There is a simple answer to providing what the markets want: the richest country in Europe will have to fund growth in the poorer ones. This is what is known in Euro-speak as "solidarity" and it is anathema to Mrs Merkel and to the German voter. But the logic is clear. Germany is the big winner from the European monetary union, which has provided a ready market for its BMWs. If it wants the poorer countries to keep buying its exports when they can no longer borrow to fund consumption, Germany will have to reach for its wallet.
It would take a politician of greater vision and persuasiveness than Mrs Merkel to change tack on this issue and take the country with her. Already political analysts are predicting that, despite her personal popularity, her coalition may lose next year's election, so she is not likely to be generous with the German taxpayer's money.
Some analysts paint a grim picture of Europe returning to the toxic mix of the 1930s - deflation, the rise of extremist political parties, and war. The deadly bacillus in the last century was German Nazism, they claim, while today it is German austerity. Such comparisons are fatuous. The European Union is strong enough to withstand the financial crisis. There will be no war in Europe, but the traditional parties will have to find new ways to regain the confidence of voters, now that promises of rising prosperity are empty.
What the leaders of the euro zone need to do now is to tackle the problem of Greece. With every passing day the likelihood rises of Greece exiting from the euro and defaulting on its debts. Greece is a tiny economy and the default would be manageable, but this would set a dire precedent, and requires a massive European fighting fund to defend Spain from speculative attack.
There is one similarity with the 1930s. In that grim era the US could not offer any help to Europe and, in the view of many economists, the actions of the US government and the Federal Reserve only deepened the global depression. Since the end of the Second World War, Europe has always been able to look to the US for help in a crisis. For the first time, the US cannot help.

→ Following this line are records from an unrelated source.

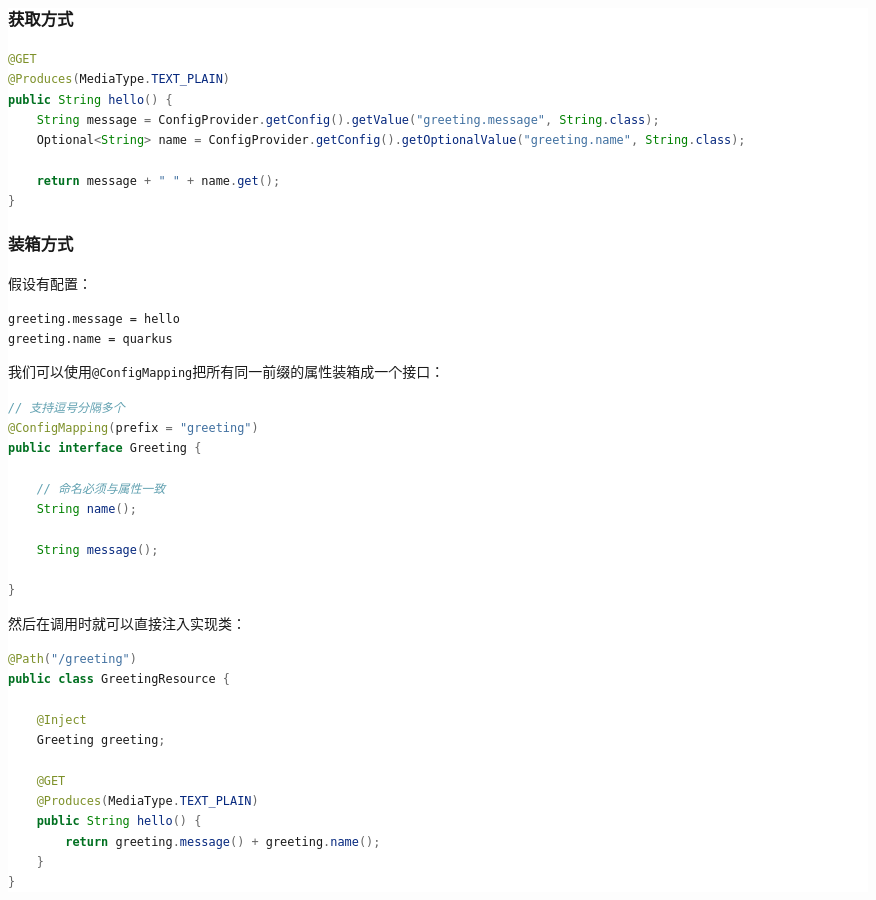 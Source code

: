 ### 获取方式

```java
@GET
@Produces(MediaType.TEXT_PLAIN)
public String hello() {
    String message = ConfigProvider.getConfig().getValue("greeting.message", String.class);
    Optional<String> name = ConfigProvider.getConfig().getOptionalValue("greeting.name", String.class);

    return message + " " + name.get();
}
```

### 装箱方式

假设有配置：

```
greeting.message = hello
greeting.name = quarkus
```

我们可以使用`@ConfigMapping`把所有同一前缀的属性装箱成一个接口：

```java
// 支持逗号分隔多个
@ConfigMapping(prefix = "greeting")
public interface Greeting {

    // 命名必须与属性一致
    String name();

    String message();

}
```

然后在调用时就可以直接注入实现类：

```java
@Path("/greeting")
public class GreetingResource {

    @Inject
    Greeting greeting;

    @GET
    @Produces(MediaType.TEXT_PLAIN)
    public String hello() {
        return greeting.message() + greeting.name();
    }
}
```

In that respect the travails of Europe are an example to the rest of the world. The global financier is drawing in its horns to focus on its domestic economy. In the same way, the global policeman is withdrawing from Afghanistan, leaving the regional powers to take charge of the mess.
The lesson of the European crisis is that the continent is learning to live without the comforting US safety net. The European Union will muddle through. It just has to find leaders who are equal to the challenge.